The report’s most striking conclusion is that ZANTAZ is rated ahead of Symantec. Every previous report from Gartner and Forrester has identified Symantec as the market leader, so this is potentially a significant shift. Forrester’s primary criticism of Symantec is that it has “product gaps”, more specifically “a reliance on the end-of-lifed Alta Vista search engine (a major issue, given the importance of search to eDiscovery).” (p.9) By contrast, Forrester writes that ZANTAZ offers: “an EAS product with strong search, analytics,…and advanced eDiscovery capabilities – the value-add features customers are demanding.” (p.8)

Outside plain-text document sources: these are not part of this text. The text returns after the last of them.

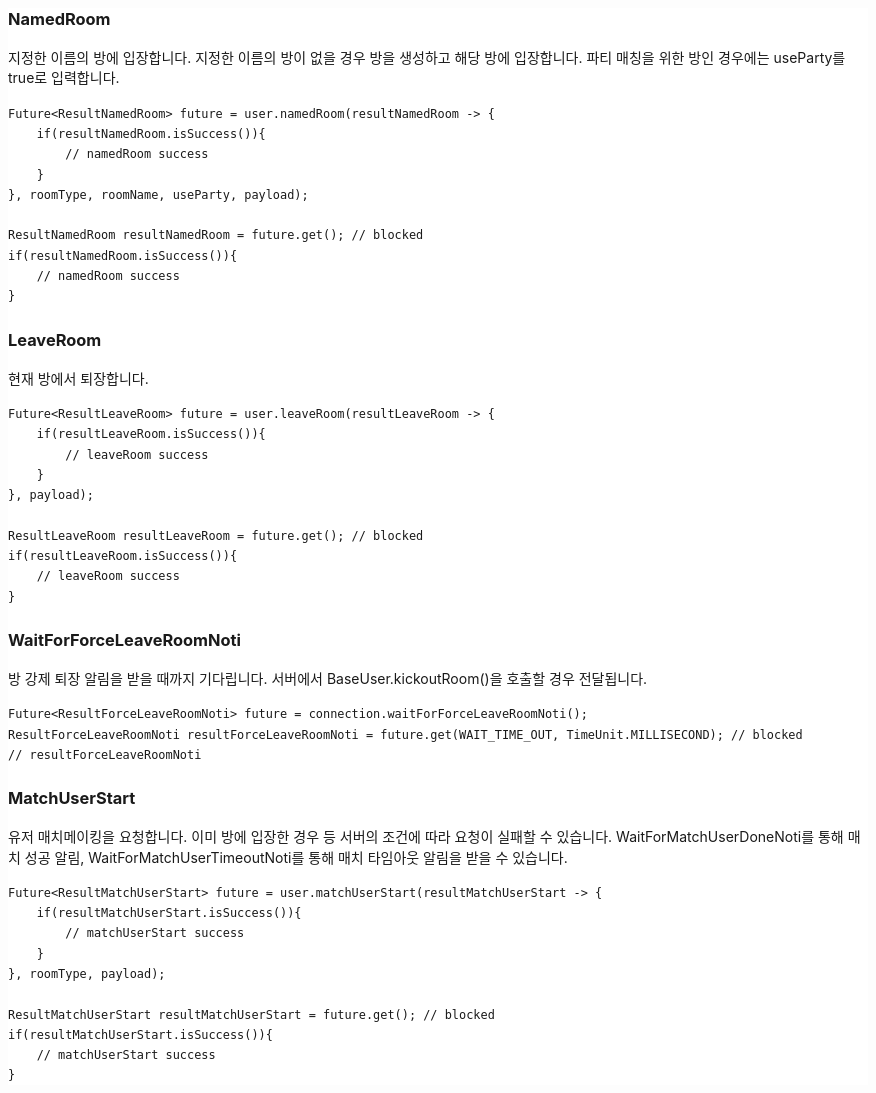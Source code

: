 ### NamedRoom

지정한 이름의 방에 입장합니다. 지정한 이름의 방이 없을 경우 방을 생성하고 해당 방에 입장합니다. 파티 매칭을 위한 방인 경우에는 useParty를 true로 입력합니다.

```
Future<ResultNamedRoom> future = user.namedRoom(resultNamedRoom -> {
    if(resultNamedRoom.isSuccess()){
        // namedRoom success
    }
}, roomType, roomName, useParty, payload);

ResultNamedRoom resultNamedRoom = future.get(); // blocked
if(resultNamedRoom.isSuccess()){
    // namedRoom success
}
```

### LeaveRoom

현재 방에서 퇴장합니다.

```
Future<ResultLeaveRoom> future = user.leaveRoom(resultLeaveRoom -> {
    if(resultLeaveRoom.isSuccess()){
        // leaveRoom success
    }
}, payload);

ResultLeaveRoom resultLeaveRoom = future.get(); // blocked
if(resultLeaveRoom.isSuccess()){
    // leaveRoom success
}
```

### WaitForForceLeaveRoomNoti

방 강제 퇴장 알림을 받을 때까지 기다립니다. 서버에서 BaseUser.kickoutRoom()을 호출할 경우 전달됩니다.

```
Future<ResultForceLeaveRoomNoti> future = connection.waitForForceLeaveRoomNoti();
ResultForceLeaveRoomNoti resultForceLeaveRoomNoti = future.get(WAIT_TIME_OUT, TimeUnit.MILLISECOND); // blocked
// resultForceLeaveRoomNoti 
```

### MatchUserStart

유저 매치메이킹을 요청합니다. 이미 방에 입장한 경우 등 서버의 조건에 따라 요청이 실패할 수 있습니다.  WaitForMatchUserDoneNoti를 통해 매치 성공 알림, WaitForMatchUserTimeoutNoti를 통해 매치 타임아웃 알림을 받을 수 있습니다.

```
Future<ResultMatchUserStart> future = user.matchUserStart(resultMatchUserStart -> {
    if(resultMatchUserStart.isSuccess()){
        // matchUserStart success
    }
}, roomType, payload);

ResultMatchUserStart resultMatchUserStart = future.get(); // blocked
if(resultMatchUserStart.isSuccess()){
    // matchUserStart success
}
```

It’s worth taking a moment to understand Forrester’s criticism of Symantec in more detail. Companies buy archives for 2 reasons: mailbox management and e-discovery. For mailbox management, search is becoming less important since most users will rely on Windows search in Vista or Google desktop. Rather than provide their own search functionality, archives will instead just integrate with Microsoft and/or Google.
But the reverse is true for e-discovery, where search has become increasingly important. The growing volume of litigation, regulatory inquiries, and corporate investigations requires companies to continually comb through their archives in a highly iterative process that often involves IT and legal. Forrester’s analysis shows that – for this purpose – Symantec’s functionality is insufficient.
There’s no doubt Enterprise Vault is a great product. It has long been a market leader, and generates a huge amount of revenue for Symantec. But archiving is an intensely competitive market. So, if Symantec does not improve its search/indexing capabilities for e-discovery, it leaves itself vulnerable to others who will. To me, that’s the most important point that Forrester is making in its report.